> [Extracted data]
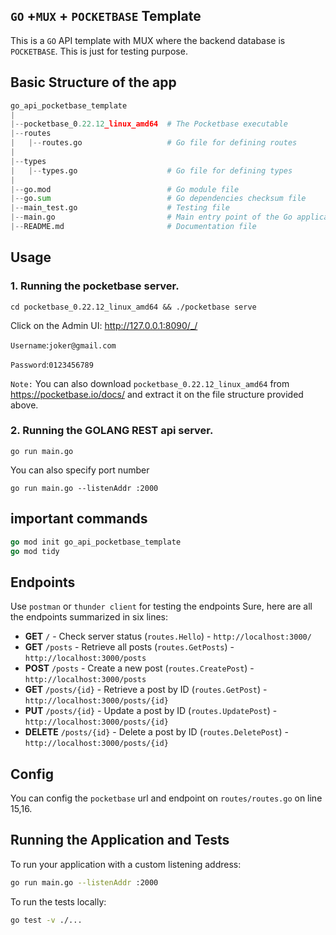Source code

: ## `GO` +`MUX` + `POCKETBASE` Template
This is a `GO` API template with MUX where the backend database is `POCKETBASE`. This is just for testing purpose.

## Basic Structure of the app

```python
go_api_pocketbase_template
|
|--pocketbase_0.22.12_linux_amd64  # The Pocketbase executable
|--routes
|   |--routes.go                   # Go file for defining routes
|
|--types
|   |--types.go                    # Go file for defining types
|
|--go.mod                          # Go module file
|--go.sum                          # Go dependencies checksum file
|--main_test.go                    # Testing file
|--main.go                         # Main entry point of the Go application
|--README.md                       # Documentation file

```




## Usage

### 1. Running the pocketbase server.
```
cd pocketbase_0.22.12_linux_amd64 && ./pocketbase serve
```

Click on the Admin UI: http://127.0.0.1:8090/_/

`Username`:`joker@gmail.com`

`Password`:`0123456789`


``Note:`` You can also download `pocketbase_0.22.12_linux_amd64` from https://pocketbase.io/docs/ and extract it on the file structure provided above.

### 2. Running the GOLANG REST api server.
```
go run main.go
```

You can also specify port number
```
go run main.go --listenAddr :2000
```







## important commands
```go
go mod init go_api_pocketbase_template
go mod tidy
```


## Endpoints
Use `postman` or `thunder client` for testing the endpoints
Sure, here are all the endpoints summarized in six lines:

- **GET** `/` - Check server status (`routes.Hello`) - `http://localhost:3000/`
- **GET** `/posts` - Retrieve all posts (`routes.GetPosts`) - `http://localhost:3000/posts`
- **POST** `/posts` - Create a new post (`routes.CreatePost`) - `http://localhost:3000/posts`
- **GET** `/posts/{id}` - Retrieve a post by ID (`routes.GetPost`) - `http://localhost:3000/posts/{id}`
- **PUT** `/posts/{id}` - Update a post by ID (`routes.UpdatePost`) - `http://localhost:3000/posts/{id}`
- **DELETE** `/posts/{id}` - Delete a post by ID (`routes.DeletePost`) - `http://localhost:3000/posts/{id}`


## Config

You can config the `pocketbase` url and endpoint on `routes/routes.go` on line 15,16.






## Running the Application and Tests
To run your application with a custom listening address:

```bash
go run main.go --listenAddr :2000
```

To run the tests locally:
```bash
go test -v ./...
```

> [Directions for this task] Each line of the material above should be set down exactly, with no pictures.

> [Answer to this exercise]
Source code

: ## `GO` +`MUX` + `POCKETBASE` Template
This is a `GO` API template with MUX where the backend database is `POCKETBASE`. This is just for testing purpose.

## Basic Structure of the app

```python
go_api_pocketbase_template
|
|--pocketbase_0.22.12_linux_amd64  # The Pocketbase executable
|--routes
|   |--routes.go                   # Go file for defining routes
|
|--types
|   |--types.go                    # Go file for defining types
|
|--go.mod                          # Go module file
|--go.sum                          # Go dependencies checksum file
|--main_test.go                    # Testing file
|--main.go                         # Main entry point of the Go application
|--README.md                       # Documentation file

```




## Usage

### 1. Running the pocketbase server.
```
cd pocketbase_0.22.12_linux_amd64 && ./pocketbase serve
```

Click on the Admin UI: http://127.0.0.1:8090/_/

`Username`:`joker@gmail.com`

`Password`:`0123456789`


``Note:`` You can also download `pocketbase_0.22.12_linux_amd64` from https://pocketbase.io/docs/ and extract it on the file structure provided above.

### 2. Running the GOLANG REST api server.
```
go run main.go
```

You can also specify port number
```
go run main.go --listenAddr :2000
```







## important commands
```go
go mod init go_api_pocketbase_template
go mod tidy
```


## Endpoints
Use `postman` or `thunder client` for testing the endpoints
Sure, here are all the endpoints summarized in six lines:

- **GET** `/` - Check server status (`routes.Hello`) - `http://localhost:3000/`
- **GET** `/posts` - Retrieve all posts (`routes.GetPosts`) - `http://localhost:3000/posts`
- **POST** `/posts` - Create a new post (`routes.CreatePost`) - `http://localhost:3000/posts`
- **GET** `/posts/{id}` - Retrieve a post by ID (`routes.GetPost`) - `http://localhost:3000/posts/{id}`
- **PUT** `/posts/{id}` - Update a post by ID (`routes.UpdatePost`) - `http://localhost:3000/posts/{id}`
- **DELETE** `/posts/{id}` - Delete a post by ID (`routes.DeletePost`) - `http://localhost:3000/posts/{id}`


## Config

You can config the `pocketbase` url and endpoint on `routes/routes.go` on line 15,16.






## Running the Application and Tests
To run your application with a custom listening address:

```bash
go run main.go --listenAddr :2000
```

To run the tests locally:
```bash
go test -v ./...
```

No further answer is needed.